◆ **WORK INSTRUCTION**: All records, minus the pictures: write them out exactly.

◆ **MATERIAL TO PROCESS**:
*** Block opens ***

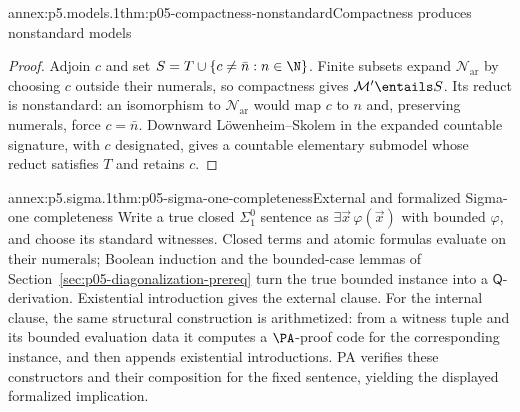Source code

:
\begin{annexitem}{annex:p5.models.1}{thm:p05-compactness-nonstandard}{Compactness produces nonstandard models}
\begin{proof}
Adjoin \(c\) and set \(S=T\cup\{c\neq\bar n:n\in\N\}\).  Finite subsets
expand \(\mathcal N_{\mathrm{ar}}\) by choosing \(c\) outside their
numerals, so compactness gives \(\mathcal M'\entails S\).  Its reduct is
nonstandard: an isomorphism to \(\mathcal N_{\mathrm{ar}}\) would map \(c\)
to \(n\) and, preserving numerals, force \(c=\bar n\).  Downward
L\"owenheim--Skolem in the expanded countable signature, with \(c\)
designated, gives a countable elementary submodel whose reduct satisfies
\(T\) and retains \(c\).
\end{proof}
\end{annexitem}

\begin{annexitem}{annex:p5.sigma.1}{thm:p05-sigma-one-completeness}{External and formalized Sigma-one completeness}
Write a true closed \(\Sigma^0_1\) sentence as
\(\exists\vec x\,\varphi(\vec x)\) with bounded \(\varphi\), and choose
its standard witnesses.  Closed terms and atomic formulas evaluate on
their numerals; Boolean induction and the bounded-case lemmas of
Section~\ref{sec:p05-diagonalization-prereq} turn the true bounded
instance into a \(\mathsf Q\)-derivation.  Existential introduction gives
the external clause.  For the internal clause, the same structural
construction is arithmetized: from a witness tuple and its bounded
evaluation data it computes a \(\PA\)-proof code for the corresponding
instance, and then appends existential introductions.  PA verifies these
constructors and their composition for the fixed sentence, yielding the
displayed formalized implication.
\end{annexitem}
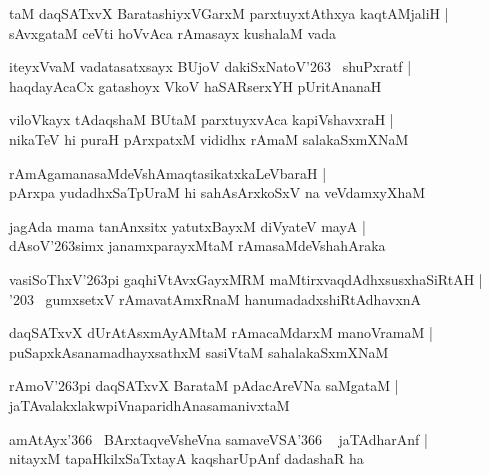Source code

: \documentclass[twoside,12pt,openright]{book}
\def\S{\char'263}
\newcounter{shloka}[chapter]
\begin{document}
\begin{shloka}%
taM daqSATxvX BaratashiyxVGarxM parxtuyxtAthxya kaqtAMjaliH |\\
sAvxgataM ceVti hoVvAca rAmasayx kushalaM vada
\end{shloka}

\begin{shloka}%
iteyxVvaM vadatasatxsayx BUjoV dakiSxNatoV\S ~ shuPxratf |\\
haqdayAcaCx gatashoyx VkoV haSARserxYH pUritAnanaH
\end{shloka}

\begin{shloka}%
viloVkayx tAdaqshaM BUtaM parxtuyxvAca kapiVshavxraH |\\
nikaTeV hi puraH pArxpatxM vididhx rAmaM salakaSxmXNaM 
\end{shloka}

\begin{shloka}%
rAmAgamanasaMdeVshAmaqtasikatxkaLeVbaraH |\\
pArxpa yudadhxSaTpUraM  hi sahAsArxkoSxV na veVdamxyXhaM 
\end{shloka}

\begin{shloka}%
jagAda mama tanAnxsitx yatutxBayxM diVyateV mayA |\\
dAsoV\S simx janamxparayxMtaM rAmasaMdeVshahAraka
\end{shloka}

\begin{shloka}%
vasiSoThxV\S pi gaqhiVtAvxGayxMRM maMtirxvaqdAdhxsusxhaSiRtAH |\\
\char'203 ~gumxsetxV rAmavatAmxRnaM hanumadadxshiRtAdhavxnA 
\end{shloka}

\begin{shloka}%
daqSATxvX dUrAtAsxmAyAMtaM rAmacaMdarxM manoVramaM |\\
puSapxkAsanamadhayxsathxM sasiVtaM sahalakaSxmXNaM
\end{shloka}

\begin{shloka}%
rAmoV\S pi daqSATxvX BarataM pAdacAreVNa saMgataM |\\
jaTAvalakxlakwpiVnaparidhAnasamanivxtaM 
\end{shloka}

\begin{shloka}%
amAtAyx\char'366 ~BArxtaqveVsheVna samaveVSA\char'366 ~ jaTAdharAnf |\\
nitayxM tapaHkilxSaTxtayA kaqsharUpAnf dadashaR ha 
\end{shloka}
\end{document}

*** Block closes ***

◆ **OUTPUT OF THE TASK**:
Source code

:
\begin{annexitem}{annex:p5.models.1}{thm:p05-compactness-nonstandard}{Compactness produces nonstandard models}
\begin{proof}
Adjoin \(c\) and set \(S=T\cup\{c\neq\bar n:n\in\N\}\).  Finite subsets
expand \(\mathcal N_{\mathrm{ar}}\) by choosing \(c\) outside their
numerals, so compactness gives \(\mathcal M'\entails S\).  Its reduct is
nonstandard: an isomorphism to \(\mathcal N_{\mathrm{ar}}\) would map \(c\)
to \(n\) and, preserving numerals, force \(c=\bar n\).  Downward
L\"owenheim--Skolem in the expanded countable signature, with \(c\)
designated, gives a countable elementary submodel whose reduct satisfies
\(T\) and retains \(c\).
\end{proof}
\end{annexitem}

\begin{annexitem}{annex:p5.sigma.1}{thm:p05-sigma-one-completeness}{External and formalized Sigma-one completeness}
Write a true closed \(\Sigma^0_1\) sentence as
\(\exists\vec x\,\varphi(\vec x)\) with bounded \(\varphi\), and choose
its standard witnesses.  Closed terms and atomic formulas evaluate on
their numerals; Boolean induction and the bounded-case lemmas of
Section~\ref{sec:p05-diagonalization-prereq} turn the true bounded
instance into a \(\mathsf Q\)-derivation.  Existential introduction gives
the external clause.  For the internal clause, the same structural
construction is arithmetized: from a witness tuple and its bounded
evaluation data it computes a \(\PA\)-proof code for the corresponding
instance, and then appends existential introductions.  PA verifies these
constructors and their composition for the fixed sentence, yielding the
displayed formalized implication.
\end{annexitem}
Source code

: \documentclass[twoside,12pt,openright]{book}
\def\S{\char'263}
\newcounter{shloka}[chapter]
\begin{document}
\begin{shloka}%
taM daqSATxvX BaratashiyxVGarxM parxtuyxtAthxya kaqtAMjaliH |\\
sAvxgataM ceVti hoVvAca rAmasayx kushalaM vada
\end{shloka}

\begin{shloka}%
iteyxVvaM vadatasatxsayx BUjoV dakiSxNatoV\S ~ shuPxratf |\\
haqdayAcaCx gatashoyx VkoV haSARserxYH pUritAnanaH
\end{shloka}

\begin{shloka}%
viloVkayx tAdaqshaM BUtaM parxtuyxvAca kapiVshavxraH |\\
nikaTeV hi puraH pArxpatxM vididhx rAmaM salakaSxmXNaM 
\end{shloka}

\begin{shloka}%
rAmAgamanasaMdeVshAmaqtasikatxkaLeVbaraH |\\
pArxpa yudadhxSaTpUraM  hi sahAsArxkoSxV na veVdamxyXhaM 
\end{shloka}

\begin{shloka}%
jagAda mama tanAnxsitx yatutxBayxM diVyateV mayA |\\
dAsoV\S simx janamxparayxMtaM rAmasaMdeVshahAraka
\end{shloka}

\begin{shloka}%
vasiSoThxV\S pi gaqhiVtAvxGayxMRM maMtirxvaqdAdhxsusxhaSiRtAH |\\
\char'203 ~gumxsetxV rAmavatAmxRnaM hanumadadxshiRtAdhavxnA 
\end{shloka}

\begin{shloka}%
daqSATxvX dUrAtAsxmAyAMtaM rAmacaMdarxM manoVramaM |\\
puSapxkAsanamadhayxsathxM sasiVtaM sahalakaSxmXNaM
\end{shloka}

\begin{shloka}%
rAmoV\S pi daqSATxvX BarataM pAdacAreVNa saMgataM |\\
jaTAvalakxlakwpiVnaparidhAnasamanivxtaM 
\end{shloka}

\begin{shloka}%
amAtAyx\char'366 ~BArxtaqveVsheVna samaveVSA\char'366 ~ jaTAdharAnf |\\
nitayxM tapaHkilxSaTxtayA kaqsharUpAnf dadashaR ha 
\end{shloka}
\end{document}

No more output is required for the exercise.